▶ What you need to do:
Your answer should be the line containing "# [Status bar" and each line after it through the end of the data below, repeated exactly.

▶ Working data:

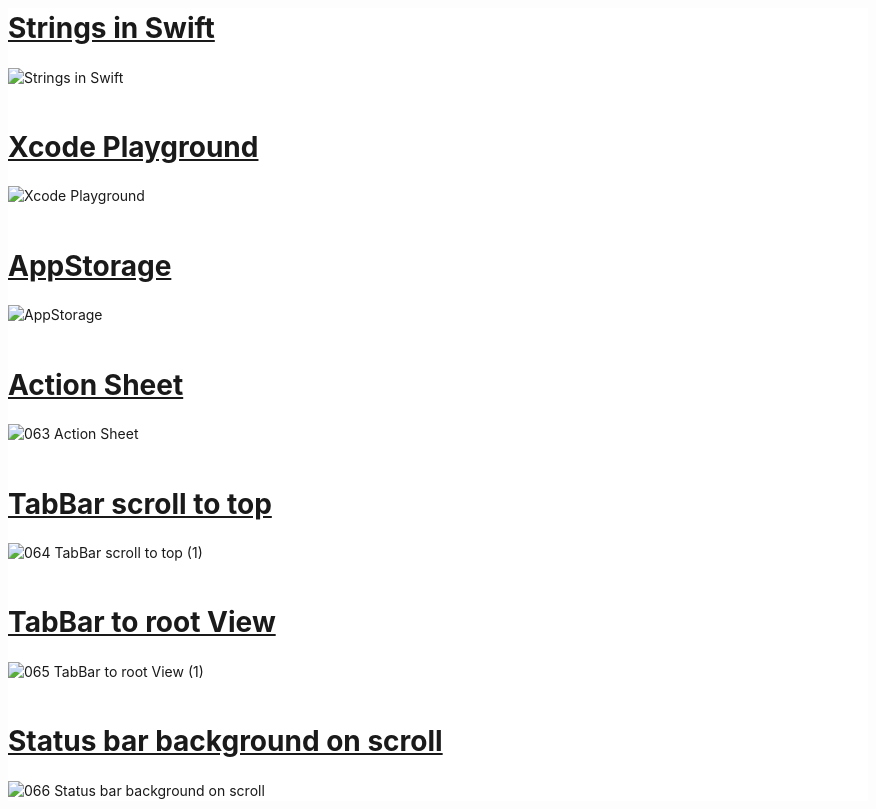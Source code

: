  <a name="60"></a>
# [Strings in Swift](https://github.com/mrgsdev/DesignCode/tree/main/SwiftUI/001.%20SwiftUI%20Handbook/060.%20Strings%20in%20Swift) 
![Strings in Swift](https://github.com/user-attachments/assets/ff21718c-4e6f-4af9-9e89-d3115c27b296)
##
<a name="61"></a>
# [Xcode Playground](https://github.com/mrgsdev/DesignCode/tree/main/SwiftUI/001.%20SwiftUI%20Handbook/061.%20Xcode%20Playground)  
 ![Xcode Playground](https://github.com/user-attachments/assets/6987fdb4-499d-4c87-bb99-394d3eb66c9c)
## 
<a name="62"></a>
# [AppStorage](https://github.com/mrgsdev/DesignCode/tree/main/SwiftUI/001.%20SwiftUI%20Handbook/062.%20AppStorage) 
![AppStorage ](https://github.com/user-attachments/assets/e0572bae-66fd-40f0-96f7-c921eb8eba3b) 
##  
 <a name="63"></a>
# [Action Sheet](https://github.com/mrgsdev/DesignCode/tree/main/SwiftUI/001.%20SwiftUI%20Handbook/063.%20Action%20Sheet) 
![063 Action Sheet](https://github.com/mrgsdev/DesignCode/assets/157994617/25e6e10a-5039-4fad-a19d-67999738b25c)
##

<a name="64"></a>
# [TabBar scroll to top](https://github.com/mrgsdev/DesignCode/tree/main/SwiftUI/001.%20SwiftUI%20Handbook/064.%20TabBar%20scroll%20to%20top)  
![064  TabBar scroll to top (1)](https://github.com/mrgsdev/DesignCode/assets/157994617/bf52be3a-a647-4697-8029-9298b6a3d949)

## 
<a name="65"></a>
# [TabBar to root View](https://github.com/mrgsdev/DesignCode/tree/main/SwiftUI/001.%20SwiftUI%20Handbook/065.%20TabBar%20to%20root%20View)   
![065  TabBar to root View (1)](https://github.com/mrgsdev/DesignCode/assets/157994617/c41233e7-c731-4689-af16-cf0a729dca62)
## 
<a name="66"></a>
# [Status bar background on scroll](https://github.com/mrgsdev/DesignCode/tree/main/SwiftUI/001.%20SwiftUI%20Handbook/066.%20Status%20bar%20background%20on%20scroll)  
![066  Status bar background on scroll](https://github.com/mrgsdev/DesignCode/assets/157994617/c31adbb6-edbb-4a31-a6b0-4c2e1bbdc814)
##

▶ Your response:
# [Status bar background on scroll](https://github.com/mrgsdev/DesignCode/tree/main/SwiftUI/001.%20SwiftUI%20Handbook/066.%20Status%20bar%20background%20on%20scroll)  
![066  Status bar background on scroll](https://github.com/mrgsdev/DesignCode/assets/157994617/c31adbb6-edbb-4a31-a6b0-4c2e1bbdc814)
##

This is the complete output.